↓
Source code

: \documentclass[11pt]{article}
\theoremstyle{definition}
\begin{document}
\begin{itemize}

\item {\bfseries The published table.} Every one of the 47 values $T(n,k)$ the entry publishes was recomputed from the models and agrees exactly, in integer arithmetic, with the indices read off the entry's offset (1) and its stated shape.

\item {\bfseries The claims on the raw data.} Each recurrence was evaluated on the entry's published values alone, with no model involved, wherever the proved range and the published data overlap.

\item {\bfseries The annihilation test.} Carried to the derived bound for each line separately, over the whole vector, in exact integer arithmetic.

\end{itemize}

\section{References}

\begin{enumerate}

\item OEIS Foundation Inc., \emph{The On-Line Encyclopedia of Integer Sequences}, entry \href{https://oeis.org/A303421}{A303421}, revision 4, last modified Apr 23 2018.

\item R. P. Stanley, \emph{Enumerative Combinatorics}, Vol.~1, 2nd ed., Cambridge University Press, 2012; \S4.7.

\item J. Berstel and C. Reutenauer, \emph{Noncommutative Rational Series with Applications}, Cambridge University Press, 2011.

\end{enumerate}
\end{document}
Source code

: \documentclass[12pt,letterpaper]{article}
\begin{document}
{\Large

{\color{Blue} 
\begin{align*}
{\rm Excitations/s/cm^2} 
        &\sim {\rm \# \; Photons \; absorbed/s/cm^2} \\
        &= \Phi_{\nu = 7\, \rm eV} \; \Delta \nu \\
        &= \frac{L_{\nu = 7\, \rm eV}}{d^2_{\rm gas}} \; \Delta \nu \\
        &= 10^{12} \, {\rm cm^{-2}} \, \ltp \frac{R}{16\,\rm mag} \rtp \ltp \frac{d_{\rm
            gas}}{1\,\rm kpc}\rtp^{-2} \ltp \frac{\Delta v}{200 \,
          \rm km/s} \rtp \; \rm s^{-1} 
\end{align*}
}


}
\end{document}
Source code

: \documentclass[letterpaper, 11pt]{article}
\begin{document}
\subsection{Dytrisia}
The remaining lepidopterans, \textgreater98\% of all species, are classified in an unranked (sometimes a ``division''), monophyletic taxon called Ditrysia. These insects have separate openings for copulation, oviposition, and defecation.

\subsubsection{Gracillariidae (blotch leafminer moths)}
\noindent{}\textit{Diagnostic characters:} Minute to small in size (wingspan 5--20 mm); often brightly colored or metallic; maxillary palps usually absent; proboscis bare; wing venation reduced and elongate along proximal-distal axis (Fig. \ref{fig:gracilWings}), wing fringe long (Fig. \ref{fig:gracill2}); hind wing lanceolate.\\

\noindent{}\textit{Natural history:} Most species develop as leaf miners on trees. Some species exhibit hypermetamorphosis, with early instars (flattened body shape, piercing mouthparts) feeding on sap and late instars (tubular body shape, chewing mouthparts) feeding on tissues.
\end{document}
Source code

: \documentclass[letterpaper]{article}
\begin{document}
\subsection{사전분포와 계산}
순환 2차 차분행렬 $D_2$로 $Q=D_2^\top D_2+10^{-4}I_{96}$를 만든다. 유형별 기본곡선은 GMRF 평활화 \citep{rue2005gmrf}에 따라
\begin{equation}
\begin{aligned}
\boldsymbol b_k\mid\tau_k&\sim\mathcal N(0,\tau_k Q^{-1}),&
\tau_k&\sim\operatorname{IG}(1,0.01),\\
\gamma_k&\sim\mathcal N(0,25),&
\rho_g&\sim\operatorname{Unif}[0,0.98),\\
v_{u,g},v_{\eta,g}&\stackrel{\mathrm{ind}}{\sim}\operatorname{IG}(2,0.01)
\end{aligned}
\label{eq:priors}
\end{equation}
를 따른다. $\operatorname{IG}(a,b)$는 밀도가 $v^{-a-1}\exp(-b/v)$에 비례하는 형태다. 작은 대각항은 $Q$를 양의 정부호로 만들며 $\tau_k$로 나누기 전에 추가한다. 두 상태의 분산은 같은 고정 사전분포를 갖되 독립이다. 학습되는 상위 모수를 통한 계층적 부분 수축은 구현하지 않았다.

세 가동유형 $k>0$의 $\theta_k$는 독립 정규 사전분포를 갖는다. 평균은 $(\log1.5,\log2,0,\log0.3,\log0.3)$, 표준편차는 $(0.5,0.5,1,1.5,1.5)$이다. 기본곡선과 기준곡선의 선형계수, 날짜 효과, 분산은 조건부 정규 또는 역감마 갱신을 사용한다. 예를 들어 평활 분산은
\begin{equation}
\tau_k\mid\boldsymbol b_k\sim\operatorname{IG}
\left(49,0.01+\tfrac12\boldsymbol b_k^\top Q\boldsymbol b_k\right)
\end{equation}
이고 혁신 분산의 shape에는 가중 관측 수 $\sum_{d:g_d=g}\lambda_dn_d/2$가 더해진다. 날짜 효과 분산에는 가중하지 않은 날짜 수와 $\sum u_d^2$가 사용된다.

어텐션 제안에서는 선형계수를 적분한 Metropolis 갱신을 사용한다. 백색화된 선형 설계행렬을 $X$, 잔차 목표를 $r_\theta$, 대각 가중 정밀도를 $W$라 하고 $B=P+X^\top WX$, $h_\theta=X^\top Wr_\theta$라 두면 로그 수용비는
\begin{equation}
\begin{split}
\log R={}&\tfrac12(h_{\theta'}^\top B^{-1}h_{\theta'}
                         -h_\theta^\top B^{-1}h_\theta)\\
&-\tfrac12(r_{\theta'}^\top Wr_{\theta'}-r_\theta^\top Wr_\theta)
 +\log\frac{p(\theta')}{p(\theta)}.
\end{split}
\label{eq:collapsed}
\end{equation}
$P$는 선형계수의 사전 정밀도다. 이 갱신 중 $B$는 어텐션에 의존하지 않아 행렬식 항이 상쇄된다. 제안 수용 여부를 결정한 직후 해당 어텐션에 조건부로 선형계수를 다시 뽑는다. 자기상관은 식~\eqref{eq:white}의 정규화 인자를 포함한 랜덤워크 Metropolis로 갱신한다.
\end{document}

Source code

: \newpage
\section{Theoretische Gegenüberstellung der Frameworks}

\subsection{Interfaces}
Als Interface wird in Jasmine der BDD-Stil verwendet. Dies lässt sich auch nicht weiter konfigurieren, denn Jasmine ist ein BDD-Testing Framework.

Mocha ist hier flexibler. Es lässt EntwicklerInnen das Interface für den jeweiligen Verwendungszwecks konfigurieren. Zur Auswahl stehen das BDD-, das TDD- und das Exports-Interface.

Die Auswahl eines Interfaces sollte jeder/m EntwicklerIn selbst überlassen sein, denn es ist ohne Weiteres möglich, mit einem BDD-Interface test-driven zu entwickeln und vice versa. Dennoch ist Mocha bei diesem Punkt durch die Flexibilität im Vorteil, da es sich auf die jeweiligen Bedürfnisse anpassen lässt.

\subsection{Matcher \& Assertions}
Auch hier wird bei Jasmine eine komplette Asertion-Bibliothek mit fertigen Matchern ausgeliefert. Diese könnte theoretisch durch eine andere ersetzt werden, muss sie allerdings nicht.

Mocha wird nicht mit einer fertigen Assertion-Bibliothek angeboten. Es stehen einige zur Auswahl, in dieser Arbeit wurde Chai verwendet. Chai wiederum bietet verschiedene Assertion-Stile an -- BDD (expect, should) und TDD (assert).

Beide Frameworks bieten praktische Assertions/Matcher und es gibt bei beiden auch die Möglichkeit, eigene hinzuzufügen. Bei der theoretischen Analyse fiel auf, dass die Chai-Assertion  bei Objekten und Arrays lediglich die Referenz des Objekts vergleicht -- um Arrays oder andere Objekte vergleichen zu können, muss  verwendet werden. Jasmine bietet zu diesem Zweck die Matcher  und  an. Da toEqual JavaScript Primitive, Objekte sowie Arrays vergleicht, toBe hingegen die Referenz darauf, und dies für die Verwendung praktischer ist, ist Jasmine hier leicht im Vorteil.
↑
↓
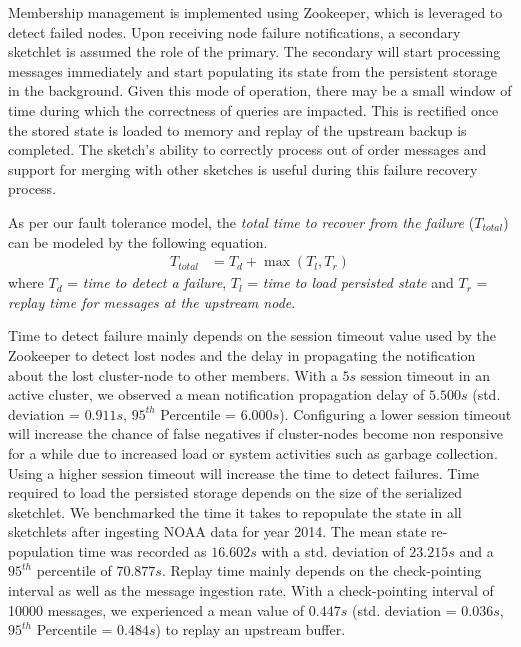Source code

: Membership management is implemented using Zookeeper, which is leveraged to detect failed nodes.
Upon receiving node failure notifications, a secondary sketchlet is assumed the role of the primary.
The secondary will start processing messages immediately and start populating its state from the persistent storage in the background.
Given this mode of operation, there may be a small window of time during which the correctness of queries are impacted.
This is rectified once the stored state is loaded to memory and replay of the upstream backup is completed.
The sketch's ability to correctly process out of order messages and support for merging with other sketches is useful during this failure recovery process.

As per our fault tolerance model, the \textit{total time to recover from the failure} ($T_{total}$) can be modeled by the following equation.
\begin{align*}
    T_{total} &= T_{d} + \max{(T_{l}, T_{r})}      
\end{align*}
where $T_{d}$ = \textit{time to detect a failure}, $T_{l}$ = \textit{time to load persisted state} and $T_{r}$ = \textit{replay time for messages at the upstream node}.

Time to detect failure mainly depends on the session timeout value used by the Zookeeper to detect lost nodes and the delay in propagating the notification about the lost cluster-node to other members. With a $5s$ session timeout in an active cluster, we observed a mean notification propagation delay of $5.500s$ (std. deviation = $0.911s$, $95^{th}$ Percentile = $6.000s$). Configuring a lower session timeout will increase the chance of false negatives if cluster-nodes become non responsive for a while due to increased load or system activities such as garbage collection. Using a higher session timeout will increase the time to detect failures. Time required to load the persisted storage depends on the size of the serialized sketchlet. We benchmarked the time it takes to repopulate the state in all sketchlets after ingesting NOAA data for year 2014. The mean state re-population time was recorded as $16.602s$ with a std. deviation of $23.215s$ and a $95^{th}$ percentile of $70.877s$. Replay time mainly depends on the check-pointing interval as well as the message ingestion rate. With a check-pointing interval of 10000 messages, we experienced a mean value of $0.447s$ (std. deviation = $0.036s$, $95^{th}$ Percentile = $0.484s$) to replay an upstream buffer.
↑
↓
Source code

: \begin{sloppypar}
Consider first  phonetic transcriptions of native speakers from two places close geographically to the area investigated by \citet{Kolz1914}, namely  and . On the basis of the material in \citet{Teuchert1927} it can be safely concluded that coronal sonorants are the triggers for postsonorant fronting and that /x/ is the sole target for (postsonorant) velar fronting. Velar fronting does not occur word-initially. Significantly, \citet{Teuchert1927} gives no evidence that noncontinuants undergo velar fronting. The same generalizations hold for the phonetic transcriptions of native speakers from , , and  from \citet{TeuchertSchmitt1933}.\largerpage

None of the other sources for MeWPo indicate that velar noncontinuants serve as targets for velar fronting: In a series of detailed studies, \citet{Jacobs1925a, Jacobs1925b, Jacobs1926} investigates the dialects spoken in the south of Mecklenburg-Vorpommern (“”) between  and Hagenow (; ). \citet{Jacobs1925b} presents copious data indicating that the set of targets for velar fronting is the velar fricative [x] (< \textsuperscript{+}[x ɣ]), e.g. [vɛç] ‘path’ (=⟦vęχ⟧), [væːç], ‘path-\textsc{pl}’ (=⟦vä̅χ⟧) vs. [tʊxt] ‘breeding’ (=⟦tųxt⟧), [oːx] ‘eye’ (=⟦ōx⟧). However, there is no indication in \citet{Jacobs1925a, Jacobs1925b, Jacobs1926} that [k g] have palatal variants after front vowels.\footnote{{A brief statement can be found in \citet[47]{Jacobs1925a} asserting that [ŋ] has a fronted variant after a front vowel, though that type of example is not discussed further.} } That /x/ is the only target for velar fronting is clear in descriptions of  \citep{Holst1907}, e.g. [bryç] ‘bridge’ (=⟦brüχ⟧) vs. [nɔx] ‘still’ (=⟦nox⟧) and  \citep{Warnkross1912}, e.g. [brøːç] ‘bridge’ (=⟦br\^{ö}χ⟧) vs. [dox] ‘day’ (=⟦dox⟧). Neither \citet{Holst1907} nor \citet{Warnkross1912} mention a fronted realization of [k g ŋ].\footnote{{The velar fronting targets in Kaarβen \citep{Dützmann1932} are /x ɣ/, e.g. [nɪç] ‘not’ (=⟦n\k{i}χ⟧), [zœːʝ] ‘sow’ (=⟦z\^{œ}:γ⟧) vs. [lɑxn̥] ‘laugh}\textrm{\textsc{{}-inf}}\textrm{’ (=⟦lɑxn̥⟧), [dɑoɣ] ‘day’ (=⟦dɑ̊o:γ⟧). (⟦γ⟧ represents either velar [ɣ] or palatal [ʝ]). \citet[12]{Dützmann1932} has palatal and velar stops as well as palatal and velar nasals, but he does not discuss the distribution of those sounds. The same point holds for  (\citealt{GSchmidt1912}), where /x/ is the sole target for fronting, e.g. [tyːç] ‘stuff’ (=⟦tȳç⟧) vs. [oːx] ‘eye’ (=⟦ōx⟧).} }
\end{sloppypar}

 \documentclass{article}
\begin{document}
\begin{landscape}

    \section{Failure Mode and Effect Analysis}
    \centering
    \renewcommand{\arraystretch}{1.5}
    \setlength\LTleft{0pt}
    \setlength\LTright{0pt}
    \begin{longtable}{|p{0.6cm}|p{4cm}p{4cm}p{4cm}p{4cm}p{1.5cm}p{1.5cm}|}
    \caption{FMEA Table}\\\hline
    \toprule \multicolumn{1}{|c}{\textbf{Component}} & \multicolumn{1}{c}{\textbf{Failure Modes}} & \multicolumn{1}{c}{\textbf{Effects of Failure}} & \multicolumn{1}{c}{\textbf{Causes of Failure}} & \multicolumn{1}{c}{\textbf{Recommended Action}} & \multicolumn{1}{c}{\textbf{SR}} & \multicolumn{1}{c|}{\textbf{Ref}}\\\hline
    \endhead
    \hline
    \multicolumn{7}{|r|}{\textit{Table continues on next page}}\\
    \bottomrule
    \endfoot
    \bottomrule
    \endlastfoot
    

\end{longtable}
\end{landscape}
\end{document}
↑
_WHAT IS BEING ASKED_: Looking at the listing above, which lines hold "Delta"? Copy every such line.

_COMPLETED TASK_:
        &= \Phi_{\nu = 7\, \rm eV} \; \Delta \nu \\
        &= \frac{L_{\nu = 7\, \rm eV}}{d^2_{\rm gas}} \; \Delta \nu \\
            gas}}{1\,\rm kpc}\rtp^{-2} \ltp \frac{\Delta v}{200 \,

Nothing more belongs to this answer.